[Start of Attachment]

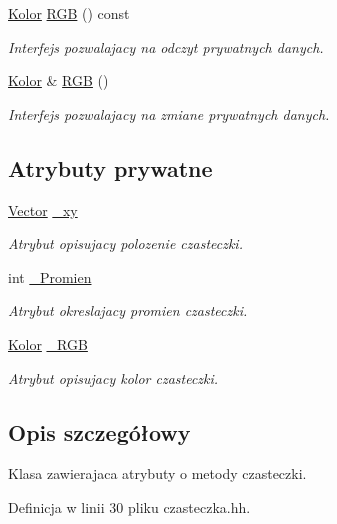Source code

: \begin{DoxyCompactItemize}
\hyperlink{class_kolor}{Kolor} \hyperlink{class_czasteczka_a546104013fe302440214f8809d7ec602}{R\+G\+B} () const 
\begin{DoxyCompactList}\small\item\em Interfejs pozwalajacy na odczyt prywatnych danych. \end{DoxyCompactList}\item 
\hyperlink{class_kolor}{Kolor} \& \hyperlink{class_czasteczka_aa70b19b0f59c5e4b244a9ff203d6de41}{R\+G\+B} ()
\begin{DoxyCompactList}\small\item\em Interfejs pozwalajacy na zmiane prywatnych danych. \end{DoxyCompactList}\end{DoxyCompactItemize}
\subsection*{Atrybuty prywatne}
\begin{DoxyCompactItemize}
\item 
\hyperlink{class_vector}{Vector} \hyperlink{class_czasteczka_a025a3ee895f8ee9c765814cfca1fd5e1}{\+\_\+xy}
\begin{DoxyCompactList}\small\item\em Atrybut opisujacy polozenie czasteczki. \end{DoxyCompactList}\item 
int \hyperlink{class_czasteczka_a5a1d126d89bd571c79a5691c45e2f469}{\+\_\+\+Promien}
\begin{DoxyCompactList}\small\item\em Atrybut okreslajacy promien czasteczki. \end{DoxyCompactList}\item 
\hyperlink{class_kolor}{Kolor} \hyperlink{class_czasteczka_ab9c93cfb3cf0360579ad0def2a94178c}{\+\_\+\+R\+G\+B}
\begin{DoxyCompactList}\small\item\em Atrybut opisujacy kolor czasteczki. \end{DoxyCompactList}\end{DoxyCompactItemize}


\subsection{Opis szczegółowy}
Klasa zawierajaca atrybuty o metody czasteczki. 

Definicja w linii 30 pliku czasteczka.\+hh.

[End of Attachment]

— Exercise directions —
Only the lines holding the string "subsection" are needed; copy each of them from the material above.

— Response —
\subsection*{Atrybuty prywatne}
\subsection{Opis szczegółowy}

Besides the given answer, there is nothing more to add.